Ultrasonography is a non-invasive test which uses high frequency sound waves to look for blood clots. The test makes use of a wand-like device called the transducer to direct sound waves to the veins being tested. The waves are reflected back to the device and are translated into a moving image on a computer monitor.
5. D-dimer blood test
D-dimer is a clot-dissolving substance found in blood and it being present in higher levels might indicate an increased likelihood of blood clots. However, elevated levels of D-dimer in blood might be due to other factors such as a recent surgery.
6. Pulmonary angiogram
Pulmonary angiogram employs the use of a small, flexible tube called catheter which is inserted into the large vein, threaded through the right atrium and ventricle and then advanced into the pulmonary arteries. With the help of the the catheter, a certain dye is injected. Next, X-rays are taken while the dye travels through the arteries and into the lungs. Pulmonary angiogram can also be performed to ascertain the pressure in the right side of the heart. Abnormal readings usually indicate blood clots. You should keep in mind that pulmonary angiogram involves potentially serious risks and it requires a highly skilled personnel to execute the test. The test is usually done when no other diagnostic tests can provide a suitable result.

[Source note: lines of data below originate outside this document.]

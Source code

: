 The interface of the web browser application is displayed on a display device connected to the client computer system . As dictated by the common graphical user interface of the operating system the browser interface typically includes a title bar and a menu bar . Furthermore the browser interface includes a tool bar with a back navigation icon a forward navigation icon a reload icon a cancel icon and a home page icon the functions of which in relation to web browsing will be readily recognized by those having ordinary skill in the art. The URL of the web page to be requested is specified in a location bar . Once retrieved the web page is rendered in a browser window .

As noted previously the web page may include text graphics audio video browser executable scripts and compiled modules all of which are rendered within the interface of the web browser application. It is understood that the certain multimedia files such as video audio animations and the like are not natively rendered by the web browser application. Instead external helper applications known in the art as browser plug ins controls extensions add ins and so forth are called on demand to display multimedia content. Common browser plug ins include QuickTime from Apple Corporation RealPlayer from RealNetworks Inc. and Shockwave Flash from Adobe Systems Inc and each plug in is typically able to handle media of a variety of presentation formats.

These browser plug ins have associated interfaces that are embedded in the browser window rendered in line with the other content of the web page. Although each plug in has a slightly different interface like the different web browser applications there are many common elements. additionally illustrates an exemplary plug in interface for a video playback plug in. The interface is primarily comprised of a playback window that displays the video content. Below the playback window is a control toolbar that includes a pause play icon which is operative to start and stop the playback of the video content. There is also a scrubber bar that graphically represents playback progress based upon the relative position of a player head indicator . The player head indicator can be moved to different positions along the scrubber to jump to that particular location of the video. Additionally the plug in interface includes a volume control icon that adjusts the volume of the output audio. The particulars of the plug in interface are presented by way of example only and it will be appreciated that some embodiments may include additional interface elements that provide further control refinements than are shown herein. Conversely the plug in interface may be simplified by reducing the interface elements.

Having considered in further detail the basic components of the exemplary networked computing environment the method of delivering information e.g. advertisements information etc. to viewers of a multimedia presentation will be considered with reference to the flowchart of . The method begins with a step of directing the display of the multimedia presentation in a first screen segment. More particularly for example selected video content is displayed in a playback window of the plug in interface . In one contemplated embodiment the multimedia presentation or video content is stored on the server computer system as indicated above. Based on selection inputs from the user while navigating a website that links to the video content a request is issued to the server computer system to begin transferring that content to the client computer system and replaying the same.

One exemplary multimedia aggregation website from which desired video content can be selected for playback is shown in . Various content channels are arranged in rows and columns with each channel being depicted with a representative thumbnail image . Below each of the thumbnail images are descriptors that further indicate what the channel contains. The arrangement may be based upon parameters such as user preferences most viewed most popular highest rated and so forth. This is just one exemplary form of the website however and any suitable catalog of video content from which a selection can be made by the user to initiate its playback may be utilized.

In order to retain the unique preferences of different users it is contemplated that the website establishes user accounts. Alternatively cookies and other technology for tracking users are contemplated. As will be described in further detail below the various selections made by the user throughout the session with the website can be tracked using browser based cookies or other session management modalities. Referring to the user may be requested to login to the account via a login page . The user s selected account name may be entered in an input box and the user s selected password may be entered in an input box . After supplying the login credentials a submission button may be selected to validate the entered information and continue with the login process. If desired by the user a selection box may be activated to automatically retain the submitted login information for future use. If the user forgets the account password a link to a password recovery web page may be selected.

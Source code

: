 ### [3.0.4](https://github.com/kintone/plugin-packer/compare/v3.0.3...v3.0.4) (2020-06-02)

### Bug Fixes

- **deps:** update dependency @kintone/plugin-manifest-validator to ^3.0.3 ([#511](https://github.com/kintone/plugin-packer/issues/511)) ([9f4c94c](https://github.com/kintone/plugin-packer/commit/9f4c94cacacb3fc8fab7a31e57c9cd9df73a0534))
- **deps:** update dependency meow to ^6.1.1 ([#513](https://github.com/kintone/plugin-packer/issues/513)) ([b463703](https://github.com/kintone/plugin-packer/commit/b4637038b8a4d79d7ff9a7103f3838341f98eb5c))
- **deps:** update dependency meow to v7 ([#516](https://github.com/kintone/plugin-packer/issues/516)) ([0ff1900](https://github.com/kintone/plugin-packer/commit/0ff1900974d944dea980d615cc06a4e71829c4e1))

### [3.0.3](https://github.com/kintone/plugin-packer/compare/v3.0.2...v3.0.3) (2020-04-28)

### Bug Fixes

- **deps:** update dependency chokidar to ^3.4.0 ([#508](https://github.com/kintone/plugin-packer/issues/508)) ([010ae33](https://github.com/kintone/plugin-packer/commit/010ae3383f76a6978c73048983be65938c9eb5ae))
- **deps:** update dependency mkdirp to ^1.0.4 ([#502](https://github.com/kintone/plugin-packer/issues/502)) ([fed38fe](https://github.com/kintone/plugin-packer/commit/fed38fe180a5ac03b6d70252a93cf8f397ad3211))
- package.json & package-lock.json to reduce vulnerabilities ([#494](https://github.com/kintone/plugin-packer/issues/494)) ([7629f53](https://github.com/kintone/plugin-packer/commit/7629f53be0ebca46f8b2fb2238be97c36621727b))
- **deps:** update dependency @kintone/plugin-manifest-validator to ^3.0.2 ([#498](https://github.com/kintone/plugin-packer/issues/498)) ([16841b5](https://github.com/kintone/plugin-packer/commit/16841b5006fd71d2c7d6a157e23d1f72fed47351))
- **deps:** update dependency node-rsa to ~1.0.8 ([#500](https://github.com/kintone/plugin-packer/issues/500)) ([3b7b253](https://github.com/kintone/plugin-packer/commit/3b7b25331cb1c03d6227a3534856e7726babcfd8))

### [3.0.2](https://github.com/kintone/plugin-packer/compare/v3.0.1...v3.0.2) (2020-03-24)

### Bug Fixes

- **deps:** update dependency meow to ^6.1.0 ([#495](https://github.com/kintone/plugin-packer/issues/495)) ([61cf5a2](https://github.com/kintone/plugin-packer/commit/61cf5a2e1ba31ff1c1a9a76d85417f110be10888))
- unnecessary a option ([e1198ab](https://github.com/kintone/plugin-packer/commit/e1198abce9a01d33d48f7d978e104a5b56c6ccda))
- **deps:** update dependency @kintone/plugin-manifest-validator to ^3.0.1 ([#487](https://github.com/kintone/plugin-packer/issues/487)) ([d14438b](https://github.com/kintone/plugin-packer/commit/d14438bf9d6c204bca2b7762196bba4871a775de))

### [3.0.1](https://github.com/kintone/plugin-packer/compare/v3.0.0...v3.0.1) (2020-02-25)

7. Spiral computed tomography (CT) scan
Spiral or helical CT scan can diagnose blood clots faster and with a greater precision than the regular CT scans. For a suspected case of blood clots, a contrast material is injected intravenously followed by an immediate spiral CT scan. A conventional CT scan forms 2D images of the internal anatomy by combining X-ray images taken from different angles. In a spiral CT scan, the scanner is made to rotate around your body in a spiral manner to create 3D images.
8. Lung scan
Lung scan, also called a ventilation-perfusion (V/Q) scan is done to study the airflow (ventilation) and the blood flow (perfusion) in the lungs. The test uses small amounts of radioactive substances. You’ll be required to inhale a small amount of a certain radioactive substance while a specialized camera designed to detect radioactive materials will record the air movement inside your lungs. Again a certain amount of radioactive substance is injected into a vein in your arm. Images taken after the injection reveals whether you have a normal or a diminished blood flow to your lungs. However, in the case of smokers, lung test is not a reliable diagnostic test for blood clots.
9. Chest X-ray
Chest X-ray is a non invasive test which can be used to obtain images of the heart and lungs. Although a chest X-ray cannot effectively diagnose blood clots, this test is mostly used for ruling out the possibility of their occurrence.